[Source data]
----------------------------------------
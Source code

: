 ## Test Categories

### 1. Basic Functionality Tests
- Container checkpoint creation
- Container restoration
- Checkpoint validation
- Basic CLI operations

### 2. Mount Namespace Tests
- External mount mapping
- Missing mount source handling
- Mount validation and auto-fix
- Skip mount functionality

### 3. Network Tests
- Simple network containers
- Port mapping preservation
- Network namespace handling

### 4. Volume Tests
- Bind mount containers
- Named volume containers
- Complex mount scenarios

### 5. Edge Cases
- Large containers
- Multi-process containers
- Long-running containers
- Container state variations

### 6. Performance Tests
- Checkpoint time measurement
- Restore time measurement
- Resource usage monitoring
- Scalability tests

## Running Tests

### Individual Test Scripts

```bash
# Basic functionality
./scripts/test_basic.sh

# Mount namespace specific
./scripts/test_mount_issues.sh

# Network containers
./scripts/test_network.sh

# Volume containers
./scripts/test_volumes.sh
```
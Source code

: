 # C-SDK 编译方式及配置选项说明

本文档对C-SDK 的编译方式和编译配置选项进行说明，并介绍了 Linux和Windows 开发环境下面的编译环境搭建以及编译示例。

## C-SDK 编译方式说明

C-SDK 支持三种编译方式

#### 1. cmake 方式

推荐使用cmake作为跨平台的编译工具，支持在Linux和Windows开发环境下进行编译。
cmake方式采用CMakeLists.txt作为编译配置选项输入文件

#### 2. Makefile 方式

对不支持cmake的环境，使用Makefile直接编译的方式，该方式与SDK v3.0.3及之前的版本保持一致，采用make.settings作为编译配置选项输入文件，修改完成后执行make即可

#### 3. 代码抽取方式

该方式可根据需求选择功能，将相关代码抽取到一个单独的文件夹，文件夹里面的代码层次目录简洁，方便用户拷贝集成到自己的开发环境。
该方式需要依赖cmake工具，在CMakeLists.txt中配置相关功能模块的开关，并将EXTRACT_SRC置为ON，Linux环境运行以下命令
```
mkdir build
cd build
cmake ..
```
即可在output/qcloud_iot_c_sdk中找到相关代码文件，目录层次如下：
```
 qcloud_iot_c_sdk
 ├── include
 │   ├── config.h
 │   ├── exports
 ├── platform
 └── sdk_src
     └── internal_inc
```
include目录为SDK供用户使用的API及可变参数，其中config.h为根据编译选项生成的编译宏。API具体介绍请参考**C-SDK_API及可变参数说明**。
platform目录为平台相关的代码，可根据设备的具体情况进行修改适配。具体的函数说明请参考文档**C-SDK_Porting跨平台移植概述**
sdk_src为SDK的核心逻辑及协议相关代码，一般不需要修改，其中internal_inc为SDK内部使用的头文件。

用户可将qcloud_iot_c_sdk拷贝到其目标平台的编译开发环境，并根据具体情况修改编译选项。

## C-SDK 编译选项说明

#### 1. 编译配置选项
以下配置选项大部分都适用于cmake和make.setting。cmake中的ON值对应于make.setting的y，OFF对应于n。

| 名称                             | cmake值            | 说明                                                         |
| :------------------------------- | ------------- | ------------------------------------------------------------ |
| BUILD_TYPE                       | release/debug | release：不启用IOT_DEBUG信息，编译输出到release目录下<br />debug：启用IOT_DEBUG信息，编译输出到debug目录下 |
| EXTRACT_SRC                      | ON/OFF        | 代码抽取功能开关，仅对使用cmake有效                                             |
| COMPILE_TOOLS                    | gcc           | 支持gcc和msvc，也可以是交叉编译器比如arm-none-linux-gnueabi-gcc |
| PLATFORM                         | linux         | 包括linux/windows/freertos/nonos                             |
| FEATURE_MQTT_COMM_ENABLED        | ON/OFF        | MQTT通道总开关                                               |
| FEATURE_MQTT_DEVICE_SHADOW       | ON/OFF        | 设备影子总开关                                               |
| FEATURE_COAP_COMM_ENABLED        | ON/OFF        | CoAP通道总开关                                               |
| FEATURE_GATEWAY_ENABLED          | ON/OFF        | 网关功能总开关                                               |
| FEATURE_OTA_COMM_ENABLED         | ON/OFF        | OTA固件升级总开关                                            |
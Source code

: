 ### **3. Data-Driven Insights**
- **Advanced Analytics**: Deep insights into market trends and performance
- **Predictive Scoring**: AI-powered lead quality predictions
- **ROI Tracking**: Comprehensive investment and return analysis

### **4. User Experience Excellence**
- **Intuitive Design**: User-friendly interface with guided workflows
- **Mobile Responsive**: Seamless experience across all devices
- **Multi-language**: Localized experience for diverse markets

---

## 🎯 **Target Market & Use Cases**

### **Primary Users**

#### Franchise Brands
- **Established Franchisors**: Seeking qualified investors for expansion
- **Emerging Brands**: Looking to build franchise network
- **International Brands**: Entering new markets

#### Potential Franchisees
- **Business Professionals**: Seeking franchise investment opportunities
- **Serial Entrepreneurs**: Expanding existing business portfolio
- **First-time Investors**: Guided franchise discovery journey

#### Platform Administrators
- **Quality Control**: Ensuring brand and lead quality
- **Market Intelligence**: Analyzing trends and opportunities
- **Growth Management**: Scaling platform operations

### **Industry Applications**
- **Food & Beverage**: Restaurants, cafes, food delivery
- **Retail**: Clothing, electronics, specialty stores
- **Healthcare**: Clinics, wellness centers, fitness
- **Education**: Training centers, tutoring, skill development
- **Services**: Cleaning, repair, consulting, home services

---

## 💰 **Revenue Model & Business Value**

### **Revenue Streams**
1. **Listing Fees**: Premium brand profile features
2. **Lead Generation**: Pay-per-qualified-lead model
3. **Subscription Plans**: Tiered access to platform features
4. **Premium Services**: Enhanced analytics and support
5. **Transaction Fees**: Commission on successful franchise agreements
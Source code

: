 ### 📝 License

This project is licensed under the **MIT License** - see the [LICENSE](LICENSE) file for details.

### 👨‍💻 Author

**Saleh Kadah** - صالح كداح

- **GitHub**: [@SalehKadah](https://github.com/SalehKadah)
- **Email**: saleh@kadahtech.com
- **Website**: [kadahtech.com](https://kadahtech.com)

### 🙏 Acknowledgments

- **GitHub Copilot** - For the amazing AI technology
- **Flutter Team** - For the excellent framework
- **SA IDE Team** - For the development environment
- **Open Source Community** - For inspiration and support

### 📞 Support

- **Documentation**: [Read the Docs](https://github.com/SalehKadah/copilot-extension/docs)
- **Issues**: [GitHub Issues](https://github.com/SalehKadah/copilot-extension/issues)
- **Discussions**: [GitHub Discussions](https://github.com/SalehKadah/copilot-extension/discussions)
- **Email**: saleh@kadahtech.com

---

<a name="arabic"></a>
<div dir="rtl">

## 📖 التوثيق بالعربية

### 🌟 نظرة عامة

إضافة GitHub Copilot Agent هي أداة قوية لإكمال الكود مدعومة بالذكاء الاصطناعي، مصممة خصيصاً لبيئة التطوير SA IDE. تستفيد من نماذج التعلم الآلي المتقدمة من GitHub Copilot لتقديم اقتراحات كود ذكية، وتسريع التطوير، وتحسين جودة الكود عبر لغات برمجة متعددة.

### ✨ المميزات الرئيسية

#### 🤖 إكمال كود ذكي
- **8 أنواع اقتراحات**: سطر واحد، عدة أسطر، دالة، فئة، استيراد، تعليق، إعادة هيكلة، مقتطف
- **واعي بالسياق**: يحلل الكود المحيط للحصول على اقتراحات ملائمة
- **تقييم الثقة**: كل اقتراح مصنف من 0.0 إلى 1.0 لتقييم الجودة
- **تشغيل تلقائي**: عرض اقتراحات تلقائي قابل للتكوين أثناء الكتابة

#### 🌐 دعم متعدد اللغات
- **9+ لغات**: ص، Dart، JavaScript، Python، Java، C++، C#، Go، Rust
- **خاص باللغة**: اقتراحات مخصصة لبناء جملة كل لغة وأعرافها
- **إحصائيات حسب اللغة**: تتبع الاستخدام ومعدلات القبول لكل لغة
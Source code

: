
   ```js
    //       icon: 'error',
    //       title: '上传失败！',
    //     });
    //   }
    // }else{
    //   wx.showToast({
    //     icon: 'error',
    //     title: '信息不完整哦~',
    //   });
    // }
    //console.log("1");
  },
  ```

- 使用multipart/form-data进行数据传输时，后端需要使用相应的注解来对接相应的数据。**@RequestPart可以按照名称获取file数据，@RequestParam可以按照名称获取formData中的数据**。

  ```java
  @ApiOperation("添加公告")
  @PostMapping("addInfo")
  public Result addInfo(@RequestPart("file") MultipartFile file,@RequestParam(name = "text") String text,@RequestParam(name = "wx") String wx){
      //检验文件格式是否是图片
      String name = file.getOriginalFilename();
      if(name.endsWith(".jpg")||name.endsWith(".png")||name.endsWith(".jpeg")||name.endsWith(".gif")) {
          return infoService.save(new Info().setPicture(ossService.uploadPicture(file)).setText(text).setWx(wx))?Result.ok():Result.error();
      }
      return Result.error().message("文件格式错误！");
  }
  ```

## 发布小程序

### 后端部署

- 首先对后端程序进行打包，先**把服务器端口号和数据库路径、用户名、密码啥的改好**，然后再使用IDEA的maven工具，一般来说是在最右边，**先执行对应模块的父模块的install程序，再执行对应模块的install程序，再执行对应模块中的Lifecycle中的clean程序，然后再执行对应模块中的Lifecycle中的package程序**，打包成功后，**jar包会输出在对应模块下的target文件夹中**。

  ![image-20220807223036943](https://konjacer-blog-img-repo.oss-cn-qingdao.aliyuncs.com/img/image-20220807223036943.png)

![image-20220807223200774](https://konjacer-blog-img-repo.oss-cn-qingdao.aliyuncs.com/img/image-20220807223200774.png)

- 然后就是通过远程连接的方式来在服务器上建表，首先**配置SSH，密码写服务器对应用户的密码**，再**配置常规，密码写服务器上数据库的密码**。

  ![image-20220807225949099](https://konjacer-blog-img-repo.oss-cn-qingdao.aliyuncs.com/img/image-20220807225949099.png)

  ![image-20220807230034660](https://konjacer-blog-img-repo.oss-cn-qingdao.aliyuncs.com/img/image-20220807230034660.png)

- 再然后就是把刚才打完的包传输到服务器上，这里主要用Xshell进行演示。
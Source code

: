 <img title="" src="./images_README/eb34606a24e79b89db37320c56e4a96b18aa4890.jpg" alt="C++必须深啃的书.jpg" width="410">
----------------------------------------
## PROBLEM STATEMENT
Reproduce only the lines above spanning from the line containing "- **Education**: Training" through the line containing "- **Flutter Team**", word for word.

## OUTPUT OF THE EXERCISE
- **Education**: Training centers, tutoring, skill development
- **Services**: Cleaning, repair, consulting, home services

---

## 💰 **Revenue Model & Business Value**

### **Revenue Streams**
1. **Listing Fees**: Premium brand profile features
2. **Lead Generation**: Pay-per-qualified-lead model
3. **Subscription Plans**: Tiered access to platform features
4. **Premium Services**: Enhanced analytics and support
5. **Transaction Fees**: Commission on successful franchise agreements
Source code

: ### 📝 License

This project is licensed under the **MIT License** - see the [LICENSE](LICENSE) file for details.

### 👨‍💻 Author

**Saleh Kadah** - صالح كداح

- **GitHub**: [@SalehKadah](https://github.com/SalehKadah)
- **Email**: saleh@kadahtech.com
- **Website**: [kadahtech.com](https://kadahtech.com)

### 🙏 Acknowledgments

- **GitHub Copilot** - For the amazing AI technology
- **Flutter Team** - For the excellent framework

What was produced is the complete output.